(Saved data entries)
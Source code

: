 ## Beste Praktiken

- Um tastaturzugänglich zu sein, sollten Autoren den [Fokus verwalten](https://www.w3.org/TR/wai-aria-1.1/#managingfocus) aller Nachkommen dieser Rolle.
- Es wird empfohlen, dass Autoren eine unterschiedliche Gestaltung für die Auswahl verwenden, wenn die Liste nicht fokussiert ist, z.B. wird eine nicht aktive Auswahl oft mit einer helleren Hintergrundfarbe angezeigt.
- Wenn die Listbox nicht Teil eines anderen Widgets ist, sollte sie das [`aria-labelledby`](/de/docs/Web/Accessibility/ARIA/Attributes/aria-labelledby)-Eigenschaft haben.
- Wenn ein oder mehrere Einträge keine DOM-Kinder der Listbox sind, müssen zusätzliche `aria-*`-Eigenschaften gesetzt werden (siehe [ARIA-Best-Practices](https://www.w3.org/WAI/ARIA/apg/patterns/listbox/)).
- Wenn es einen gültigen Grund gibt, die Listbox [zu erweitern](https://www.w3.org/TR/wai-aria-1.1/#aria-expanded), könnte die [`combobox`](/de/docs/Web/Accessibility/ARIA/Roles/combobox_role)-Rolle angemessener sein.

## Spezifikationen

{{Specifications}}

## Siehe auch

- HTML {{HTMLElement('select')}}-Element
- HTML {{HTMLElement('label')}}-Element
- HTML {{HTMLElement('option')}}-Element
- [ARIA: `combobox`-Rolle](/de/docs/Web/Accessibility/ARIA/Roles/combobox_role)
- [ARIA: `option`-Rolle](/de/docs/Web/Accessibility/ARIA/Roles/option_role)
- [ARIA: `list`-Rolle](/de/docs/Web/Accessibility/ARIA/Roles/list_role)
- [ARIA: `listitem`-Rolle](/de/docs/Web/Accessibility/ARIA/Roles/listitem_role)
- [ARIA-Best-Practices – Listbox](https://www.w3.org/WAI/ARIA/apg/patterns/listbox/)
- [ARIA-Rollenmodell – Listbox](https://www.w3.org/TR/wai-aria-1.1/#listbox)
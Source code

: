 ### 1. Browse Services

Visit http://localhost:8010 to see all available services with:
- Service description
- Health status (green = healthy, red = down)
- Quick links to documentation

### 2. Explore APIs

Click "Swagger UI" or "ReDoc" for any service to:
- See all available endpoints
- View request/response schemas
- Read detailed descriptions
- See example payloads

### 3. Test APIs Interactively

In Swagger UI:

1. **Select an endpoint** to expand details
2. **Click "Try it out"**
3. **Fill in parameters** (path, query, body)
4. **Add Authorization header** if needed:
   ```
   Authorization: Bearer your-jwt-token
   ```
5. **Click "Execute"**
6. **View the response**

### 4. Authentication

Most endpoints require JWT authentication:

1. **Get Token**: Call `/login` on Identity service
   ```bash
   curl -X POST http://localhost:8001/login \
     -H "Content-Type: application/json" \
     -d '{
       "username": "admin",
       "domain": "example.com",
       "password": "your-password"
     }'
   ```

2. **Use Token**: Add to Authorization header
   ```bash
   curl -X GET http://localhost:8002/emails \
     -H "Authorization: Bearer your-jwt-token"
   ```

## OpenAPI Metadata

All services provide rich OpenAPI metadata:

What you are asked to do. In the lines above, locate the string "Element". Copy every line where it occurs.

Your solution.
- HTML {{HTMLElement('select')}}-Element
- HTML {{HTMLElement('label')}}-Element
- HTML {{HTMLElement('option')}}-Element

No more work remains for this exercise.